● **Saved data entries**

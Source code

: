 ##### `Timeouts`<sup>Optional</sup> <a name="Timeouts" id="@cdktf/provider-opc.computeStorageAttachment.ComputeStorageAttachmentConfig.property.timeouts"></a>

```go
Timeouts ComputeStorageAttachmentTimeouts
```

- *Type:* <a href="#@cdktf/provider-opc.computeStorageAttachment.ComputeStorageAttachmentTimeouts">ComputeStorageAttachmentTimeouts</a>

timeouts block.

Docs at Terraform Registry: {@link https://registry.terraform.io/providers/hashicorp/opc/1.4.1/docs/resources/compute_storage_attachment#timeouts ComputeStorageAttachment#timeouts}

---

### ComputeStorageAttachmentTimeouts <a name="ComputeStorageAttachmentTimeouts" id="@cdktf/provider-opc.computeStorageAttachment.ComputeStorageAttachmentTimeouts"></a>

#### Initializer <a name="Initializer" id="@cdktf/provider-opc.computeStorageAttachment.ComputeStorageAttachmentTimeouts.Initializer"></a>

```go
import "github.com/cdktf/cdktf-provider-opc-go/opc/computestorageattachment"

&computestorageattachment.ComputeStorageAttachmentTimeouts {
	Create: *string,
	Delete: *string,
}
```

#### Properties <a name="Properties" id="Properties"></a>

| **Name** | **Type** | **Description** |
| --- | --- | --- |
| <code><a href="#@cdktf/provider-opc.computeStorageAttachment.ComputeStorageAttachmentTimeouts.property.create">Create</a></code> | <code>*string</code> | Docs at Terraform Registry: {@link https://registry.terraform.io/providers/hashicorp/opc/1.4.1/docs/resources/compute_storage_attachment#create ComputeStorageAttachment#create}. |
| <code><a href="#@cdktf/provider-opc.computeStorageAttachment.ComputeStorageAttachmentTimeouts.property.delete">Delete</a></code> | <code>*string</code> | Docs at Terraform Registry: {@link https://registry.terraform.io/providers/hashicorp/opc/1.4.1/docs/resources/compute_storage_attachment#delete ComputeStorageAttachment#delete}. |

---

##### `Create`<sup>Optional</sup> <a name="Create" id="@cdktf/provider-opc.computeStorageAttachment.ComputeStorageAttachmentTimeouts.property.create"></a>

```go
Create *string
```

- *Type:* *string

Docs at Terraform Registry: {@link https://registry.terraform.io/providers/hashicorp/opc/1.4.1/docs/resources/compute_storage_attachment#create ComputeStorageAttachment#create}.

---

● **Your assignment**
Please make an exact copy of every record, leaving nothing out.

● **Response for this exercise**
Source code

: ##### `Timeouts`<sup>Optional</sup> <a name="Timeouts" id="@cdktf/provider-opc.computeStorageAttachment.ComputeStorageAttachmentConfig.property.timeouts"></a>

```go
Timeouts ComputeStorageAttachmentTimeouts
```

- *Type:* <a href="#@cdktf/provider-opc.computeStorageAttachment.ComputeStorageAttachmentTimeouts">ComputeStorageAttachmentTimeouts</a>

timeouts block.

Docs at Terraform Registry: {@link https://registry.terraform.io/providers/hashicorp/opc/1.4.1/docs/resources/compute_storage_attachment#timeouts ComputeStorageAttachment#timeouts}

---

### ComputeStorageAttachmentTimeouts <a name="ComputeStorageAttachmentTimeouts" id="@cdktf/provider-opc.computeStorageAttachment.ComputeStorageAttachmentTimeouts"></a>

#### Initializer <a name="Initializer" id="@cdktf/provider-opc.computeStorageAttachment.ComputeStorageAttachmentTimeouts.Initializer"></a>

```go
import "github.com/cdktf/cdktf-provider-opc-go/opc/computestorageattachment"

&computestorageattachment.ComputeStorageAttachmentTimeouts {
	Create: *string,
	Delete: *string,
}
```

#### Properties <a name="Properties" id="Properties"></a>

| **Name** | **Type** | **Description** |
| --- | --- | --- |
| <code><a href="#@cdktf/provider-opc.computeStorageAttachment.ComputeStorageAttachmentTimeouts.property.create">Create</a></code> | <code>*string</code> | Docs at Terraform Registry: {@link https://registry.terraform.io/providers/hashicorp/opc/1.4.1/docs/resources/compute_storage_attachment#create ComputeStorageAttachment#create}. |
| <code><a href="#@cdktf/provider-opc.computeStorageAttachment.ComputeStorageAttachmentTimeouts.property.delete">Delete</a></code> | <code>*string</code> | Docs at Terraform Registry: {@link https://registry.terraform.io/providers/hashicorp/opc/1.4.1/docs/resources/compute_storage_attachment#delete ComputeStorageAttachment#delete}. |

---

##### `Create`<sup>Optional</sup> <a name="Create" id="@cdktf/provider-opc.computeStorageAttachment.ComputeStorageAttachmentTimeouts.property.create"></a>

```go
Create *string
```

- *Type:* *string

Docs at Terraform Registry: {@link https://registry.terraform.io/providers/hashicorp/opc/1.4.1/docs/resources/compute_storage_attachment#create ComputeStorageAttachment#create}.

---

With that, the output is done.